まあ、おとぎ話である古代国家の話はおもしろかったけど。
「ちなみにさー、エミリーはその国の関係者なのー?」
『いや、わっちは違うぞ。わっちは賢者などの制度を作った南方出身じゃ。まあ、その辺もいずれな。』
「そっかー。」
気になると言えば気になるが、無理強いをしてもしょうがない。なんとなくだが、聞くなって雰囲気だし。それに、少し眠い。
『さて、明日も早いからそろそろ休むのじゃ、見張りはわっちが引き受けよう。』
「いやいや、流石にー。」
俺の口数が減ったことに気づいたエミリーがそうすすめてきたきたが、魔物の生存圏で1人でいるのに寝るのはちょっと・・・。
『うーむ、臆病じゃの。それなら適当にリムーブをばら撒いておいたらどうじゃ?」
「えっなんで?意味ないでしょー。」
『そうでもないぞ。リムーブは確かに霊にしか効果はないが、魔法には違いない。見る者には誰かが魔法を放ったということは理解できるのじゃ。じゃが、その者がお主が他に魔法を使えないことまではわからん。」
「なるほどー。」
確かに、魔法使いなら複数の魔法を使いこなすのが基本だ。ただのリムーブでも派手に見せればはった
りぐらいにはなるということだろう。街に住んでいた頃は、リムーブしか使えないことが知れ渡っていたので、考えもしなかった発想だ。リムーブしか使えない分、その出力を調整することは得意だ。

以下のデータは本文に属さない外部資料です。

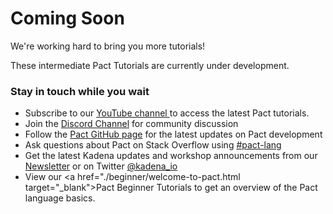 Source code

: # Coming Soon

We're working hard to bring you more tutorials!

These intermediate Pact Tutorials are currently under development.

### **Stay in touch while you wait**

* Subscribe to our <a href="https://www.youtube.com/channel/UCB6-MaxD2hlcGLL70ukHotA" target="_blank">YouTube channel </a> to access the latest Pact tutorials.
* Join the <a href="http://discord.io/kadena" target="_blank">Discord Channel</a> for community discussion
* Follow the <a href="https://github.com/kadena-io/pact " target="_blank">Pact GitHub page</a> for the latest updates on Pact development
* Ask questions about Pact on Stack Overflow using <a href="https://stackoverflow.com/search?q=pact-lang" target="_blank">#pact-lang</a>
* Get the latest Kadena updates and workshop announcements from our <a href="https://kadena.io/newsletter" target="_blank">Newsletter</a> or on Twitter  <a href="https://twitter.com/kadena_io" target="_blank">@kadena_io</a>
* View our <a href="./beginner/welcome-to-pact.html target="_blank">Pact Beginner Tutorials</a> to get an overview of the Pact language basics.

『おい、ちょっと待て、わっちが避難するのを待つのじゃ。おおい、聞いておるのか。ぎゃああああ。』
あとは寝るだけなので、そこそこの出力をため込んで一気に解き放つ。魔力を感じることができるものなならば、突風のように広がる祓いの力を幻視したことだろう。
『えげつねえのじゃ、まともに食らったらわっちでもひとたまりもないぞ。その上で、わっちを避けて発動させる制度、お主、やはり化物じゃな―。』
「そっかー。あとはよろしくー。」
ここまでの移動の疲れと大規模な魔法により、訪れる睡魔に俺は身を任せて目を閉じる。寝床は固いが、寝れないことはないだろう。
スカル 「なんだけつわものどもが?」
エミリー「夢の後じゃ。」
街っ子ですが、傭兵として基礎的な教えはあるスカル君。生かせるかどうかは別問題です・・・。